While it was mentioned in the literature section, The Phantom of the Opera deserves a mention here as well. The title character is a combination of this trope and The Woobie. Even though he's usually portrayed pretty sympathetically, he still has a number of rather creepy lines.
Erik: Your chains are still mine — you belong to me!
He gains Christine's trust by impersonating an angel sent by her dead father.
Wicked has not one but two scary stalkers. Petrifying clingy girl Nessarose, out to enslave her beloved's people in order to keep him with her; and Boq, the beloved in question, who doesn't understand Glinda's just not interested. She doesn't even remember his name but he lives in hope.
Boq's far more of a Love Martyr, considering that while he acts desperately out of hope that Glinda will notice him, he never actually crosses the line into stalking.
Roderigo in Othello definitely qualifies, chasing Desdemona to Cyprus in his mistaken belief she'll submit.
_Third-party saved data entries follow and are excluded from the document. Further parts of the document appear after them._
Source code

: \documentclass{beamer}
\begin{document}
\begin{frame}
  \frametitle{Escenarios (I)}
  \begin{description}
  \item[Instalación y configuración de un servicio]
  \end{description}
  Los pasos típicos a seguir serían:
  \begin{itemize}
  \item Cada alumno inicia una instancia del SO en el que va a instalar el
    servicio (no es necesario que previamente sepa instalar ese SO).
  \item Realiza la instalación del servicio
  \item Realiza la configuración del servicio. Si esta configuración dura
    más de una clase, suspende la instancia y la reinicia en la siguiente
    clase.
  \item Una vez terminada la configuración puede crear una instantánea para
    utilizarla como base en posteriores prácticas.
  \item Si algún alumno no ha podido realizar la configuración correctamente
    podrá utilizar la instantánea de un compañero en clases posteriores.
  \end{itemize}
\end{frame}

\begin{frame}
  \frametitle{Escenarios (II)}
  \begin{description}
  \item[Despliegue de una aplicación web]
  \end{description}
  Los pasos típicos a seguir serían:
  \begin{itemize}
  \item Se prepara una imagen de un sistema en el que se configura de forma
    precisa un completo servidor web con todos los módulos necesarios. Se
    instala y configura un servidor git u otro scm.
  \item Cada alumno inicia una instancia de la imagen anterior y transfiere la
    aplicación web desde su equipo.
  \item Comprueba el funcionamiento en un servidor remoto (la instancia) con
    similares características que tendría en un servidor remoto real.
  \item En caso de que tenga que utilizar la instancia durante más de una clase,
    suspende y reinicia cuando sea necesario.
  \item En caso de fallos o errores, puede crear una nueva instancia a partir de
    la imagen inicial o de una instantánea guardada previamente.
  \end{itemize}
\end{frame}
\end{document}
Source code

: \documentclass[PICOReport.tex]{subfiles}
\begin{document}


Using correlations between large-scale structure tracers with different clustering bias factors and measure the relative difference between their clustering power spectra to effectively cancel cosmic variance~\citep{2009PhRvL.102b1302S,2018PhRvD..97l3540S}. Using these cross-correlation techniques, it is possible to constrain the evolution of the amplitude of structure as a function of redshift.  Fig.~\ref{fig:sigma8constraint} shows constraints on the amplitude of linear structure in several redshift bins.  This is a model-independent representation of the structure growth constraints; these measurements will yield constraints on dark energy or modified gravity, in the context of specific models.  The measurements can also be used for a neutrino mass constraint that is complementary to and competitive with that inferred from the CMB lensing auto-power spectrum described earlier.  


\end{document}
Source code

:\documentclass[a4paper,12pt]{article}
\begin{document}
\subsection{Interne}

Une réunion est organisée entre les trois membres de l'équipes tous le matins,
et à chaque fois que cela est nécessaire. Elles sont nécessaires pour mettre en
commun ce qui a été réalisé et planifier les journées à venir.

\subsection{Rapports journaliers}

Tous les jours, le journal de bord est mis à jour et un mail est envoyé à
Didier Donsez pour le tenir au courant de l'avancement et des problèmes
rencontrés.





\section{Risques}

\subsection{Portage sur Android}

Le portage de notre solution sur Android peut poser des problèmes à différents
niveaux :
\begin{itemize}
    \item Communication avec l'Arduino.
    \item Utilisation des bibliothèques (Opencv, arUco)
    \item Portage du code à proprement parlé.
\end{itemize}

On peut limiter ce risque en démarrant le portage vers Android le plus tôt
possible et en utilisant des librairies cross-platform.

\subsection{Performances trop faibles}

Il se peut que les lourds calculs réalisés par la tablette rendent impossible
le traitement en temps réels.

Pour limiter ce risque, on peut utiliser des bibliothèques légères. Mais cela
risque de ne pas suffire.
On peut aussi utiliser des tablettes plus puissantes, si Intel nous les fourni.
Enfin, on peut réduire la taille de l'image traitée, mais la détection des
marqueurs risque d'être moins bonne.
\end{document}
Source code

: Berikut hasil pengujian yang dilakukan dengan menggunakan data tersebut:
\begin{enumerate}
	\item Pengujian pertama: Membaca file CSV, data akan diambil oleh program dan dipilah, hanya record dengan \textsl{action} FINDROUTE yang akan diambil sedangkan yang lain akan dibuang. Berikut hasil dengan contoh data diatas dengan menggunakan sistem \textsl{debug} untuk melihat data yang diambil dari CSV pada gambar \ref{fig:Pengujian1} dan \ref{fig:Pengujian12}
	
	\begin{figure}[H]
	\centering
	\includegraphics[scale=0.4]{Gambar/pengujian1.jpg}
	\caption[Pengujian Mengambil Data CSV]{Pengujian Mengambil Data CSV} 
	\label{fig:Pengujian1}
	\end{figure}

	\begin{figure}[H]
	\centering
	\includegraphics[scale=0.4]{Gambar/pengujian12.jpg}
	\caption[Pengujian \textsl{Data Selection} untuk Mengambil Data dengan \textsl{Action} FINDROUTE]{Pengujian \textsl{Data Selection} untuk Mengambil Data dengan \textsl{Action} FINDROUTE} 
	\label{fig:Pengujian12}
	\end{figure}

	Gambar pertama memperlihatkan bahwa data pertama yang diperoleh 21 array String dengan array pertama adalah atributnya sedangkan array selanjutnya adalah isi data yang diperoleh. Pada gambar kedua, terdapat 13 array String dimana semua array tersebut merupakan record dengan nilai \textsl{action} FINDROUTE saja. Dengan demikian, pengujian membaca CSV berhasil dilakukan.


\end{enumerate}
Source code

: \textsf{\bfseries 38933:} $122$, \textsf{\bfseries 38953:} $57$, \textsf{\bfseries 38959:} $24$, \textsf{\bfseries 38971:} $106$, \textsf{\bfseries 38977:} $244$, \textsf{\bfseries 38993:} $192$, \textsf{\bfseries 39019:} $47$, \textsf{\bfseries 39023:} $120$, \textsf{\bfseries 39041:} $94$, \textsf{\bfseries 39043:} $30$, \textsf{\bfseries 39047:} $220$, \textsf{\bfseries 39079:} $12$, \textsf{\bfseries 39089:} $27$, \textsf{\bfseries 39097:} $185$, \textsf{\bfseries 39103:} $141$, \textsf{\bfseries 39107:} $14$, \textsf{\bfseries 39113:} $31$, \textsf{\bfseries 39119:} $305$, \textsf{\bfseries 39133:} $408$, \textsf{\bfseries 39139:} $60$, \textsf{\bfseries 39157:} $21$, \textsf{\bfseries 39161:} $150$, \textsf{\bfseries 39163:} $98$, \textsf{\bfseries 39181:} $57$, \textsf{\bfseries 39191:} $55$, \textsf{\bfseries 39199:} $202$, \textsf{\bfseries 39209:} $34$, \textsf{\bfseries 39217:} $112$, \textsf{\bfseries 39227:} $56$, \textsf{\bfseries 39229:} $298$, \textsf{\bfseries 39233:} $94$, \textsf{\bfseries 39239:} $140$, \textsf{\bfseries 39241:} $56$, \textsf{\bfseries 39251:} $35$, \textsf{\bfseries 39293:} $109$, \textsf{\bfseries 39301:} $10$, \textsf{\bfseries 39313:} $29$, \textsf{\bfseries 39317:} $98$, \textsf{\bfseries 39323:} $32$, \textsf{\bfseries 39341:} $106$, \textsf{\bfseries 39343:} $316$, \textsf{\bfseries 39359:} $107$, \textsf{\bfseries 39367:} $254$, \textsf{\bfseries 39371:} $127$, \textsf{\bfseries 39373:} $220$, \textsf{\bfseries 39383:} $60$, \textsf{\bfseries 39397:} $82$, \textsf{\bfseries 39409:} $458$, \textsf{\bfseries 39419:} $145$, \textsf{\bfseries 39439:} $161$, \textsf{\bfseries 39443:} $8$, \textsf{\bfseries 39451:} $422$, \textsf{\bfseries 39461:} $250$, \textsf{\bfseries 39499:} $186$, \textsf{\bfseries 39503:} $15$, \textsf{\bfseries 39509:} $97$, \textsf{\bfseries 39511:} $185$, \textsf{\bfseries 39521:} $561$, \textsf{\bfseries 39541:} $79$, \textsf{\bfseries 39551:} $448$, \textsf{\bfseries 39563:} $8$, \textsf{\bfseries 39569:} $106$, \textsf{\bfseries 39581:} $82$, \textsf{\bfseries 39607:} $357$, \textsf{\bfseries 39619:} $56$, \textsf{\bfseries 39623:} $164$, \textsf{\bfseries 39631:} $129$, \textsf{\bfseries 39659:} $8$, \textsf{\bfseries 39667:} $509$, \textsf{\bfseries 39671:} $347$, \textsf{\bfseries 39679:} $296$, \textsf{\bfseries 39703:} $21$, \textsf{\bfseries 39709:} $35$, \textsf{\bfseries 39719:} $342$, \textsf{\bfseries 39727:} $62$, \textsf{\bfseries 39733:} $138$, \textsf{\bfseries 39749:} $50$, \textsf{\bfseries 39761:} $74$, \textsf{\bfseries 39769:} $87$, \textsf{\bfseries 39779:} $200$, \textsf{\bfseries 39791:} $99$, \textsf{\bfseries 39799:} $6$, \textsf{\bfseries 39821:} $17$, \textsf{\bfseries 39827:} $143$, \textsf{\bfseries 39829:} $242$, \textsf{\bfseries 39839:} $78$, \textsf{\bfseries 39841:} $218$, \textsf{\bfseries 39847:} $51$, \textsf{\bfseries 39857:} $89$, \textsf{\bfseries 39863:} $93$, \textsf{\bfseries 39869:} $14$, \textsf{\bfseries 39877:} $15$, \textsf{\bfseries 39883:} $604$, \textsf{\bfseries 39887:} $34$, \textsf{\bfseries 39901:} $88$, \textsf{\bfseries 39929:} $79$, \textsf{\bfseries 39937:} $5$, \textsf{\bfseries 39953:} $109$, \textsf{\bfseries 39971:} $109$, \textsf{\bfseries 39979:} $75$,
How he expects this to happen when they never actually meet...
The fact that Iago was leading him on probably didn't help to discourage him.
Marius and Eponine both qualify in Les MisÚrables. Eponine stalks Marius, Marius stalks Cosette and uses Eponine as an intermediary in his stalking of Cosette. Only one stalker comes out of it alive.
It helps that Cosette would probably be stalking Marius right back if her Overprotective Dad ever let her out of the house on her own. She certainly obsesses over him at home, and once they finally meet, it's Love at First Sight.
Fosca from Passion is, aside from being a terminally ill Abhorrent Admirer, a Tsundere who emotionally blackmails her target, Giorgio, starving herself when he spurns her and guilting him into writing her a love letter when he finally visits her again. Unusually, Fosca ends up winning Giorgio over - and we're not so sure that's a good thing. What convinces him to go to Fosca is the realization that she would give everything, including her life, for his sake, whereas his current lover Clara won't leave her husband. (This, ignoring that Fosca has one foot in the grave already, and Clara says she'll leave her husband once her infant son is old enough to fend for himself.)
Do they think that walls can hide you? Even now I'm at your window... I am in the dark beside you buried sweetly in your yellow hair I feel you, Johanna And one day, I'll steal you 'Til I'm with you then I'm with you there... Sweetly buried in your yellow hair
Although Sweeney and Turpin's versions of "Johanna" take the creepiness to the nth power. Besides, "stalker" implies that Johanna wanted him to leave her alone. She was perfectly happy to have his attention, if only because she really, really didn't want to marry Turpin.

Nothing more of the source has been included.